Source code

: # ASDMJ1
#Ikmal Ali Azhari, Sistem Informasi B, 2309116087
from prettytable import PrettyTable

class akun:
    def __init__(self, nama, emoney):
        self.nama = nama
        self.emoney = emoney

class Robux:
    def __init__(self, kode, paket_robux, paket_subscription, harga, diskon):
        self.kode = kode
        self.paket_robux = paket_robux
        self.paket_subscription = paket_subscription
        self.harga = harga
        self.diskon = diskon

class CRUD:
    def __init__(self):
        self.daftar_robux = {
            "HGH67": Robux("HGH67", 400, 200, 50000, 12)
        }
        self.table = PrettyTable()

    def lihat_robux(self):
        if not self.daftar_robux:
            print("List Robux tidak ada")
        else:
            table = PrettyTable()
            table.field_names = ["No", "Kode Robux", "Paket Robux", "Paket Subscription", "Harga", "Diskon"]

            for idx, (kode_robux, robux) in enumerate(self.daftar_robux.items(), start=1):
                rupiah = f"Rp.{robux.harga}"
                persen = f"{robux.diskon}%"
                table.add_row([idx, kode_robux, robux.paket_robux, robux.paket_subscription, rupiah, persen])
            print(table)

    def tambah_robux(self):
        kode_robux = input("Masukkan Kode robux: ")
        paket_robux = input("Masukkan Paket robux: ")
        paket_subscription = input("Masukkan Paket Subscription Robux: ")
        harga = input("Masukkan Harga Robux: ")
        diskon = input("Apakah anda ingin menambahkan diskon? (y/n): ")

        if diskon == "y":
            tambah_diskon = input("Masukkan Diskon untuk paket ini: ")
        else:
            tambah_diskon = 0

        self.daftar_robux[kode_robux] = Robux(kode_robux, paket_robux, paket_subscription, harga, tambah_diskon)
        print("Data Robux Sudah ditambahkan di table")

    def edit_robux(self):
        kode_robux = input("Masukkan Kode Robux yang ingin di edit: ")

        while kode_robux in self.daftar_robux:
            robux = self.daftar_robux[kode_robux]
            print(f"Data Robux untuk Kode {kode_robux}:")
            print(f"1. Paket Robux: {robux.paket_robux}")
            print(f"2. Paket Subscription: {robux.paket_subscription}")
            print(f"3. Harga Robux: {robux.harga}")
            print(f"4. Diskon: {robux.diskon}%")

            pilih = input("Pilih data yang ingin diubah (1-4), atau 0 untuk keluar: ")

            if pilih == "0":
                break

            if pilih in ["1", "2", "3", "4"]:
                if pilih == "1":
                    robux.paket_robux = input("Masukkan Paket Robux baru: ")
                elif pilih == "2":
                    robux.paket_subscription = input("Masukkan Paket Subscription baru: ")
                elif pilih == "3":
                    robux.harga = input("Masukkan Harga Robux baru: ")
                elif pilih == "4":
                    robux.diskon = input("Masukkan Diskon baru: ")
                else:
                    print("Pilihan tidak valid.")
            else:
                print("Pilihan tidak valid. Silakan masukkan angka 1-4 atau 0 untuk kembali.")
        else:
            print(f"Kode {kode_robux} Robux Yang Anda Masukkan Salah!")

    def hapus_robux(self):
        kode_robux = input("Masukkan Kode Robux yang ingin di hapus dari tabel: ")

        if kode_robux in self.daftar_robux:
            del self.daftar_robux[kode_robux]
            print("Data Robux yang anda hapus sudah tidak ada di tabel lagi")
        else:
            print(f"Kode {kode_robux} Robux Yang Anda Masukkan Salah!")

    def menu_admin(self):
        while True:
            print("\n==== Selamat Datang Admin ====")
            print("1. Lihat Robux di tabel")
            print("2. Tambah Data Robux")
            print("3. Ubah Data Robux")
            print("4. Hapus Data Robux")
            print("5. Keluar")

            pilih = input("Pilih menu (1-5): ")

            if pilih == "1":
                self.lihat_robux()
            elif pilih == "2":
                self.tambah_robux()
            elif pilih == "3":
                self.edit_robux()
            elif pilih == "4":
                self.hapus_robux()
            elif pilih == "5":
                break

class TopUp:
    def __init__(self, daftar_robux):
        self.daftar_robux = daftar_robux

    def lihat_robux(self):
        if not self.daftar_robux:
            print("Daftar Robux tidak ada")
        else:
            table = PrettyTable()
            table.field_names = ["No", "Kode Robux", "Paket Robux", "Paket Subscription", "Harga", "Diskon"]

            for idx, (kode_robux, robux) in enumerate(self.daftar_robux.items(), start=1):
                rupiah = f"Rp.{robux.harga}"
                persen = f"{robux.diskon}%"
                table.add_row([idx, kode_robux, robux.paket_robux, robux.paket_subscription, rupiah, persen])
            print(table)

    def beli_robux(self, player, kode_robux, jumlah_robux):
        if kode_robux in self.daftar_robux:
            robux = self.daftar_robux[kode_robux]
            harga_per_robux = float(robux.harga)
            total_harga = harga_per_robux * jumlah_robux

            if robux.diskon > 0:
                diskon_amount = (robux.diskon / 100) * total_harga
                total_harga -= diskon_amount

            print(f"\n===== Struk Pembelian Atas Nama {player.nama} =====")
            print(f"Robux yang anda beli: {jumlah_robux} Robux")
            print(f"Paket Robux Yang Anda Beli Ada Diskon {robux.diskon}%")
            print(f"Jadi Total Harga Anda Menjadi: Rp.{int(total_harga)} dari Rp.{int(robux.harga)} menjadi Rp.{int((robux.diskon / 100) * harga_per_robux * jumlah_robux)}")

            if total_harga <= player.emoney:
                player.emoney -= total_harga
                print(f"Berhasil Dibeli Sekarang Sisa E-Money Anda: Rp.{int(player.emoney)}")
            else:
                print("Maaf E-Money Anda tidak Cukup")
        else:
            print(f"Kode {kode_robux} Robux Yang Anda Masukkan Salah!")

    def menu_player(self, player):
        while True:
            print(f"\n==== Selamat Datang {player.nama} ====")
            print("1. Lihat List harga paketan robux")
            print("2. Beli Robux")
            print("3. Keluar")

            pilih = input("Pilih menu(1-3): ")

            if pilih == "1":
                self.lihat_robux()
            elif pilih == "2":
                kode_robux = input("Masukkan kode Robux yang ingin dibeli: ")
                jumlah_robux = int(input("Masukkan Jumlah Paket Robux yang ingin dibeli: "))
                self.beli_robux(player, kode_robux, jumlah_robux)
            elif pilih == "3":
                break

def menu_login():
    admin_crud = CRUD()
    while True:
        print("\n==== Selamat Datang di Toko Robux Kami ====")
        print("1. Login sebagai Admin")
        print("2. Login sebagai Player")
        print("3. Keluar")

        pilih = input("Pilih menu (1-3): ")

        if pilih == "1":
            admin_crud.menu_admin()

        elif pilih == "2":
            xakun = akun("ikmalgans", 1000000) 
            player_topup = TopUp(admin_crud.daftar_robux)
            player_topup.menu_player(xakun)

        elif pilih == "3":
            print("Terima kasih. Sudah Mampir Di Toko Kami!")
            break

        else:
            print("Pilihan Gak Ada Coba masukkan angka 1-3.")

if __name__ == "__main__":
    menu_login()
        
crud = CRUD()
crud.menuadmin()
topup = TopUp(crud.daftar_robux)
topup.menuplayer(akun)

## ACTIVITY:
Exact copies of all the records are to be printed.

## OUTPUT BELOW:
Source code

: # ASDMJ1
#Ikmal Ali Azhari, Sistem Informasi B, 2309116087
from prettytable import PrettyTable

class akun:
    def __init__(self, nama, emoney):
        self.nama = nama
        self.emoney = emoney

class Robux:
    def __init__(self, kode, paket_robux, paket_subscription, harga, diskon):
        self.kode = kode
        self.paket_robux = paket_robux
        self.paket_subscription = paket_subscription
        self.harga = harga
        self.diskon = diskon

class CRUD:
    def __init__(self):
        self.daftar_robux = {
            "HGH67": Robux("HGH67", 400, 200, 50000, 12)
        }
        self.table = PrettyTable()

    def lihat_robux(self):
        if not self.daftar_robux:
            print("List Robux tidak ada")
        else:
            table = PrettyTable()
            table.field_names = ["No", "Kode Robux", "Paket Robux", "Paket Subscription", "Harga", "Diskon"]

            for idx, (kode_robux, robux) in enumerate(self.daftar_robux.items(), start=1):
                rupiah = f"Rp.{robux.harga}"
                persen = f"{robux.diskon}%"
                table.add_row([idx, kode_robux, robux.paket_robux, robux.paket_subscription, rupiah, persen])
            print(table)

    def tambah_robux(self):
        kode_robux = input("Masukkan Kode robux: ")
        paket_robux = input("Masukkan Paket robux: ")
        paket_subscription = input("Masukkan Paket Subscription Robux: ")
        harga = input("Masukkan Harga Robux: ")
        diskon = input("Apakah anda ingin menambahkan diskon? (y/n): ")

        if diskon == "y":
            tambah_diskon = input("Masukkan Diskon untuk paket ini: ")
        else:
            tambah_diskon = 0

        self.daftar_robux[kode_robux] = Robux(kode_robux, paket_robux, paket_subscription, harga, tambah_diskon)
        print("Data Robux Sudah ditambahkan di table")

    def edit_robux(self):
        kode_robux = input("Masukkan Kode Robux yang ingin di edit: ")

        while kode_robux in self.daftar_robux:
            robux = self.daftar_robux[kode_robux]
            print(f"Data Robux untuk Kode {kode_robux}:")
            print(f"1. Paket Robux: {robux.paket_robux}")
            print(f"2. Paket Subscription: {robux.paket_subscription}")
            print(f"3. Harga Robux: {robux.harga}")
            print(f"4. Diskon: {robux.diskon}%")

            pilih = input("Pilih data yang ingin diubah (1-4), atau 0 untuk keluar: ")

            if pilih == "0":
                break

            if pilih in ["1", "2", "3", "4"]:
                if pilih == "1":
                    robux.paket_robux = input("Masukkan Paket Robux baru: ")
                elif pilih == "2":
                    robux.paket_subscription = input("Masukkan Paket Subscription baru: ")
                elif pilih == "3":
                    robux.harga = input("Masukkan Harga Robux baru: ")
                elif pilih == "4":
                    robux.diskon = input("Masukkan Diskon baru: ")
                else:
                    print("Pilihan tidak valid.")
            else:
                print("Pilihan tidak valid. Silakan masukkan angka 1-4 atau 0 untuk kembali.")
        else:
            print(f"Kode {kode_robux} Robux Yang Anda Masukkan Salah!")

    def hapus_robux(self):
        kode_robux = input("Masukkan Kode Robux yang ingin di hapus dari tabel: ")

        if kode_robux in self.daftar_robux:
            del self.daftar_robux[kode_robux]
            print("Data Robux yang anda hapus sudah tidak ada di tabel lagi")
        else:
            print(f"Kode {kode_robux} Robux Yang Anda Masukkan Salah!")

    def menu_admin(self):
        while True:
            print("\n==== Selamat Datang Admin ====")
            print("1. Lihat Robux di tabel")
            print("2. Tambah Data Robux")
            print("3. Ubah Data Robux")
            print("4. Hapus Data Robux")
            print("5. Keluar")

            pilih = input("Pilih menu (1-5): ")

            if pilih == "1":
                self.lihat_robux()
            elif pilih == "2":
                self.tambah_robux()
            elif pilih == "3":
                self.edit_robux()
            elif pilih == "4":
                self.hapus_robux()
            elif pilih == "5":
                break

class TopUp:
    def __init__(self, daftar_robux):
        self.daftar_robux = daftar_robux

    def lihat_robux(self):
        if not self.daftar_robux:
            print("Daftar Robux tidak ada")
        else:
            table = PrettyTable()
            table.field_names = ["No", "Kode Robux", "Paket Robux", "Paket Subscription", "Harga", "Diskon"]

            for idx, (kode_robux, robux) in enumerate(self.daftar_robux.items(), start=1):
                rupiah = f"Rp.{robux.harga}"
                persen = f"{robux.diskon}%"
                table.add_row([idx, kode_robux, robux.paket_robux, robux.paket_subscription, rupiah, persen])
            print(table)

    def beli_robux(self, player, kode_robux, jumlah_robux):
        if kode_robux in self.daftar_robux:
            robux = self.daftar_robux[kode_robux]
            harga_per_robux = float(robux.harga)
            total_harga = harga_per_robux * jumlah_robux

            if robux.diskon > 0:
                diskon_amount = (robux.diskon / 100) * total_harga
                total_harga -= diskon_amount

            print(f"\n===== Struk Pembelian Atas Nama {player.nama} =====")
            print(f"Robux yang anda beli: {jumlah_robux} Robux")
            print(f"Paket Robux Yang Anda Beli Ada Diskon {robux.diskon}%")
            print(f"Jadi Total Harga Anda Menjadi: Rp.{int(total_harga)} dari Rp.{int(robux.harga)} menjadi Rp.{int((robux.diskon / 100) * harga_per_robux * jumlah_robux)}")

            if total_harga <= player.emoney:
                player.emoney -= total_harga
                print(f"Berhasil Dibeli Sekarang Sisa E-Money Anda: Rp.{int(player.emoney)}")
            else:
                print("Maaf E-Money Anda tidak Cukup")
        else:
            print(f"Kode {kode_robux} Robux Yang Anda Masukkan Salah!")

    def menu_player(self, player):
        while True:
            print(f"\n==== Selamat Datang {player.nama} ====")
            print("1. Lihat List harga paketan robux")
            print("2. Beli Robux")
            print("3. Keluar")

            pilih = input("Pilih menu(1-3): ")

            if pilih == "1":
                self.lihat_robux()
            elif pilih == "2":
                kode_robux = input("Masukkan kode Robux yang ingin dibeli: ")
                jumlah_robux = int(input("Masukkan Jumlah Paket Robux yang ingin dibeli: "))
                self.beli_robux(player, kode_robux, jumlah_robux)
            elif pilih == "3":
                break

def menu_login():
    admin_crud = CRUD()
    while True:
        print("\n==== Selamat Datang di Toko Robux Kami ====")
        print("1. Login sebagai Admin")
        print("2. Login sebagai Player")
        print("3. Keluar")

        pilih = input("Pilih menu (1-3): ")

        if pilih == "1":
            admin_crud.menu_admin()

        elif pilih == "2":
            xakun = akun("ikmalgans", 1000000) 
            player_topup = TopUp(admin_crud.daftar_robux)
            player_topup.menu_player(xakun)

        elif pilih == "3":
            print("Terima kasih. Sudah Mampir Di Toko Kami!")
            break

        else:
            print("Pilihan Gak Ada Coba masukkan angka 1-3.")

if __name__ == "__main__":
    menu_login()
        
crud = CRUD()
crud.menuadmin()
topup = TopUp(crud.daftar_robux)
topup.menuplayer(akun)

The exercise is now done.